In the data below, find each line carrying the string "Internal" and copy it out.

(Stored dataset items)
━━━━━━━━━━━━━━━━━━━━━━━━━━━━━━
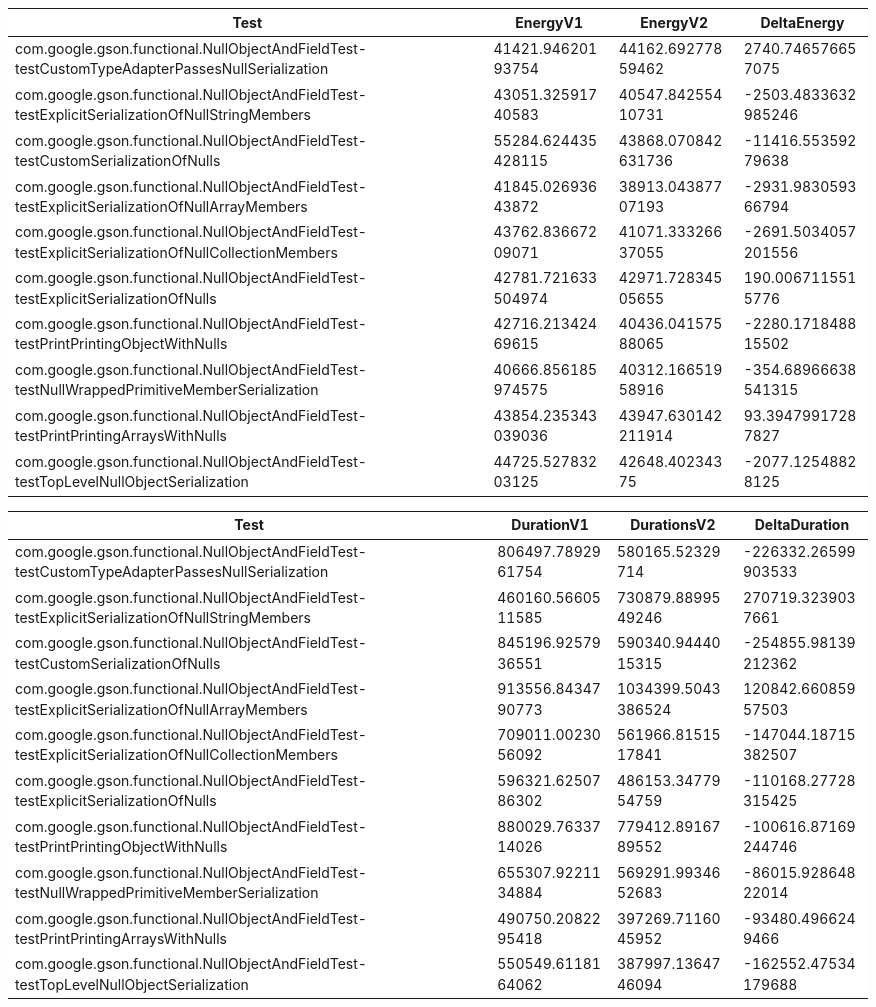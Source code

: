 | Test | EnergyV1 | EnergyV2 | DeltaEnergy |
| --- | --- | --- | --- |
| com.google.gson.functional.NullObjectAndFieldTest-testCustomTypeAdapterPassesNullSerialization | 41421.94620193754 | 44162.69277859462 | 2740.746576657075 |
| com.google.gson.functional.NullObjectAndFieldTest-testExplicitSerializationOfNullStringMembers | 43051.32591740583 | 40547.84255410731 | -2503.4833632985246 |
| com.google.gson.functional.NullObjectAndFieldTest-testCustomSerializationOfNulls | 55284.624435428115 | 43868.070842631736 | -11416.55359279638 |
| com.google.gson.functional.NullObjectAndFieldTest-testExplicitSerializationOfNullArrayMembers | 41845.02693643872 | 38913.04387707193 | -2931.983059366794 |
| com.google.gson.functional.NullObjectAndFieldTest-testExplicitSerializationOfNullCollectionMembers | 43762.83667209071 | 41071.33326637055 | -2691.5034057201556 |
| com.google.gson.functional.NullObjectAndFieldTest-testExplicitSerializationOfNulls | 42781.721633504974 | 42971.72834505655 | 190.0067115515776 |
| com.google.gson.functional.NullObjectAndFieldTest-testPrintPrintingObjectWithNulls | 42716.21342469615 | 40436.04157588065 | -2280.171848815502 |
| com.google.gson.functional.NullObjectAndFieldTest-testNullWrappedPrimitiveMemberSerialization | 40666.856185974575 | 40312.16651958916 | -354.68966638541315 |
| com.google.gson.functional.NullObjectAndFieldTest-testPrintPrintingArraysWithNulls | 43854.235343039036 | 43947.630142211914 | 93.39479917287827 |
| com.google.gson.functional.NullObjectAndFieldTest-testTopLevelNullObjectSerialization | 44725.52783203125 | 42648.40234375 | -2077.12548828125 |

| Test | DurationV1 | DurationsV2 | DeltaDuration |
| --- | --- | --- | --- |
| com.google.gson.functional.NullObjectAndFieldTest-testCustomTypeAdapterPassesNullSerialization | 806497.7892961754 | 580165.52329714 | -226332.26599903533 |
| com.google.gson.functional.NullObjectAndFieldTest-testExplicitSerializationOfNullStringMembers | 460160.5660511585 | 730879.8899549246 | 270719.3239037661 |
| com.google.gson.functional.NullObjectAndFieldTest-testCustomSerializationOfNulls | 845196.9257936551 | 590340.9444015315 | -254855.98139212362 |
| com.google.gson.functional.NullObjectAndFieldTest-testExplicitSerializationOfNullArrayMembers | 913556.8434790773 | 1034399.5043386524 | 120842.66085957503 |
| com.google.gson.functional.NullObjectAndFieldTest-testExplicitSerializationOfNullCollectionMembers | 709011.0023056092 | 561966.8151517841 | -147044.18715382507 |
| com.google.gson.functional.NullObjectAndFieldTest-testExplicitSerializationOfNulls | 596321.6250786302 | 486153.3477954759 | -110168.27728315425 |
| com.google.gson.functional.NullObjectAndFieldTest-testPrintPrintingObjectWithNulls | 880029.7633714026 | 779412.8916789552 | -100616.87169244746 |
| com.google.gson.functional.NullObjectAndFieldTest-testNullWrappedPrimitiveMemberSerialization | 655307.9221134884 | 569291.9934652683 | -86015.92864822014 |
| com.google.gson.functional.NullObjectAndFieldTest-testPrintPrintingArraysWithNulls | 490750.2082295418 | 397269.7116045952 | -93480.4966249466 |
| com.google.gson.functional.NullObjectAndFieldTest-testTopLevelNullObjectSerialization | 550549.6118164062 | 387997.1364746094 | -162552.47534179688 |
━━━━━━━━━━━━━━━━━━━━━━━━━━━━━━
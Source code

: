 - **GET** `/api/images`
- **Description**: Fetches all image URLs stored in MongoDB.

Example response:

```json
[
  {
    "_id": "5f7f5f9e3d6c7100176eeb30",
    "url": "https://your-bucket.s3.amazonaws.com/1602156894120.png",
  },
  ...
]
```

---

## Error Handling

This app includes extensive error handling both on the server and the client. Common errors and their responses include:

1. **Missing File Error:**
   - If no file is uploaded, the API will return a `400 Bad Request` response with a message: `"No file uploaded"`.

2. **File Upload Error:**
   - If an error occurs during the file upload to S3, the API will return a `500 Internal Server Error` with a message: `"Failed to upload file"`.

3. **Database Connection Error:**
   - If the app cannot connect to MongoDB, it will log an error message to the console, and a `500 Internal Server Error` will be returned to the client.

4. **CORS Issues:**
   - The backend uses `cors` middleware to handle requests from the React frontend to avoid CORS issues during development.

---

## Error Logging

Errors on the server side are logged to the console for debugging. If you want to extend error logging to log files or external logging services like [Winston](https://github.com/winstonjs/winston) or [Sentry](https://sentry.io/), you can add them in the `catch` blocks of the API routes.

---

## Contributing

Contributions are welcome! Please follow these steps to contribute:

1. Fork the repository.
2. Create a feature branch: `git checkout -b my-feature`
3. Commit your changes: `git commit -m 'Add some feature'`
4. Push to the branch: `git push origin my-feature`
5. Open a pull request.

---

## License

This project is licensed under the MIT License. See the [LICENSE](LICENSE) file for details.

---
━━━━━━━━━━━━━━━━━━━━━━━━━━━━━━
→ Solution below
   - If an error occurs during the file upload to S3, the API will return a `500 Internal Server Error` with a message: `"Failed to upload file"`.
   - If the app cannot connect to MongoDB, it will log an error message to the console, and a `500 Internal Server Error` will be returned to the client.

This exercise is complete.